• YOUR ASSIGNMENT
Keeping every word and mark, copy all of the data.

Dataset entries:
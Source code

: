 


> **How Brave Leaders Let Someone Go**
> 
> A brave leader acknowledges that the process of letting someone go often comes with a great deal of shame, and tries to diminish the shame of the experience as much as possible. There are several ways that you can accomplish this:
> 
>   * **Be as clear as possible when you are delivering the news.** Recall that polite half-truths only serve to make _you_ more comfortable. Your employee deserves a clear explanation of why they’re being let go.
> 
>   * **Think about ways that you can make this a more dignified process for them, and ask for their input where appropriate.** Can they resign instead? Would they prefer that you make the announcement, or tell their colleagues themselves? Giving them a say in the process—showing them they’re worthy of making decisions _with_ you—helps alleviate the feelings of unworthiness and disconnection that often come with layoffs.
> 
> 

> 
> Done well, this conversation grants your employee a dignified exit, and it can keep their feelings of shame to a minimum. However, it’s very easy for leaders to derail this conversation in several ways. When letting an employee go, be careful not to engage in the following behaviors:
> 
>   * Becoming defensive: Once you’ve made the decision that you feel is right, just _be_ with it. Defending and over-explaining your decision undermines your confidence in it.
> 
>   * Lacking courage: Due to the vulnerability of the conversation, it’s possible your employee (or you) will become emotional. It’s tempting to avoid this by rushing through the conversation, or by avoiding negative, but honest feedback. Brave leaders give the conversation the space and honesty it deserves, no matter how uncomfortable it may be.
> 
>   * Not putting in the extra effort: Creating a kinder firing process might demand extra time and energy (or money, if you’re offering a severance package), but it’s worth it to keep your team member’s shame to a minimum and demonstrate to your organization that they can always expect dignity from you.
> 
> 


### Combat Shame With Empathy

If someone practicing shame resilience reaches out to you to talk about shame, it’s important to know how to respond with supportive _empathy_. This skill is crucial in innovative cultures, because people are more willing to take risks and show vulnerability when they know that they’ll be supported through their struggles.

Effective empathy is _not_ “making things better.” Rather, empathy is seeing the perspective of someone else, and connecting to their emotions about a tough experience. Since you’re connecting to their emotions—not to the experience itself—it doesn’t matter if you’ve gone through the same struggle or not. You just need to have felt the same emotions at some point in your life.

• RESPONSE AREA
Source code

: 


> **How Brave Leaders Let Someone Go**
> 
> A brave leader acknowledges that the process of letting someone go often comes with a great deal of shame, and tries to diminish the shame of the experience as much as possible. There are several ways that you can accomplish this:
> 
>   * **Be as clear as possible when you are delivering the news.** Recall that polite half-truths only serve to make _you_ more comfortable. Your employee deserves a clear explanation of why they’re being let go.
> 
>   * **Think about ways that you can make this a more dignified process for them, and ask for their input where appropriate.** Can they resign instead? Would they prefer that you make the announcement, or tell their colleagues themselves? Giving them a say in the process—showing them they’re worthy of making decisions _with_ you—helps alleviate the feelings of unworthiness and disconnection that often come with layoffs.
> 
> 

> 
> Done well, this conversation grants your employee a dignified exit, and it can keep their feelings of shame to a minimum. However, it’s very easy for leaders to derail this conversation in several ways. When letting an employee go, be careful not to engage in the following behaviors:
> 
>   * Becoming defensive: Once you’ve made the decision that you feel is right, just _be_ with it. Defending and over-explaining your decision undermines your confidence in it.
> 
>   * Lacking courage: Due to the vulnerability of the conversation, it’s possible your employee (or you) will become emotional. It’s tempting to avoid this by rushing through the conversation, or by avoiding negative, but honest feedback. Brave leaders give the conversation the space and honesty it deserves, no matter how uncomfortable it may be.
> 
>   * Not putting in the extra effort: Creating a kinder firing process might demand extra time and energy (or money, if you’re offering a severance package), but it’s worth it to keep your team member’s shame to a minimum and demonstrate to your organization that they can always expect dignity from you.
> 
> 


### Combat Shame With Empathy

If someone practicing shame resilience reaches out to you to talk about shame, it’s important to know how to respond with supportive _empathy_. This skill is crucial in innovative cultures, because people are more willing to take risks and show vulnerability when they know that they’ll be supported through their struggles.

Effective empathy is _not_ “making things better.” Rather, empathy is seeing the perspective of someone else, and connecting to their emotions about a tough experience. Since you’re connecting to their emotions—not to the experience itself—it doesn’t matter if you’ve gone through the same struggle or not. You just need to have felt the same emotions at some point in your life.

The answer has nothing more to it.